There is emerging evidence that lncRNAs can be involved in various critical biological processes. However, our understanding on lncRNA is still at the rudimentary stage. Zebrafish is a full-developed model system being used in a variety of basic research and biomedical studies. Hence, it is a good idea to study the role of lncRNA using zebrafish as a model. Here, we constructed ZFLNC -- a comprehensive database of zebrafish lncRNA that is dedicated to offering a zebrafish-based platform for deeply exploring lncRNA function and mechanism, to the relevant academic community.
The principal data resources of lncRNAs in this database come from NCBI, Ensembl, NONCODE, zflncRNApedia and literature. We also obtained lncRNAs as a supplement by analyzing RNA-Seq datasets from SRA database. We carried out the expression profile, GO annotation, KEGG pathway annotation, conservative analysis and OMIM annotation for those zebrafish lncRNAs. In the current version ZFLNC contain 13,604 lncRNA genes and 21,128 lncRNA transcripts. To our best knowledge, ZFLNC should be the most comprehensive and well annotated database for zebrafish lncRNA.
We obtained 7394 zebrafish lncRNA genes (13166 transcripts) from RNA-Seq data, and then integrated them with those from Ensembl, NONCODE, NCBI, zflncRNApedia and literature. Our final zebrafish lncRNA set contains 13604 lncRNA genes (21128 transcripts).
RNA-Seq data were downloaded from NCBI SRA database. SRA format files were dumped to FASTQ format files by SRA-Toolkit. Low quality reads were trimmed by Trimmomatic. RNA-Seq reads were mapped to Zv9 genome using Tophat2, then transcript reconstruction by Cufflinks. Transcripts less than 200nt are filtered out. Then lncRNA was identified by CPC and CNCI.
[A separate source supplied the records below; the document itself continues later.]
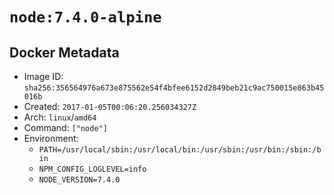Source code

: # `node:7.4.0-alpine`

## Docker Metadata

- Image ID: `sha256:356564976a673e875562e54f4bfee6152d2849beb21c9ac750015e863b45016b`
- Created: `2017-01-05T00:06:20.256034327Z`
- Arch: `linux`/`amd64`
- Command: `["node"]`
- Environment:
  - `PATH=/usr/local/sbin:/usr/local/bin:/usr/sbin:/usr/bin:/sbin:/bin`
  - `NPM_CONFIG_LOGLEVEL=info`
  - `NODE_VERSION=7.4.0`
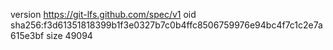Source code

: version https://git-lfs.github.com/spec/v1
oid sha256:f3d61351818399b1f3e0327b7c0b4ffc8506759976e94bc4f7c1c2e7a615e3bf
size 49094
All sources of zebrafish lncRNA were integrated together using the Cuffcompare program in the Cufflinks suite. Zebrafish lncRNA and coding gene were quantified by Cuffnorm program in the Cufflinks suite. According to the gene expression which was scaled by up-quartile, we calculated the Spearman correlation coefficient between gene-pairs using the in-house Perl script.
GO and KEGG annotation:
Zebrafish lncRNA GO annotation used the goatools. Zebrafish lncRNA KEGG pathway annotation used the in-house Python script.
We used three methods to find the counterpart of zebrafish lncRNA in human or mouse; that are direct blastn, collinearity with conserved coding gene, and overlap with multi-species ultraconserved non-coding elements. Finally, we obtained 676 zebrafish lncRNA genes that have the counterparts in human or mouse. Their phastCons scores are above the average of all zebrafish lncRNAs.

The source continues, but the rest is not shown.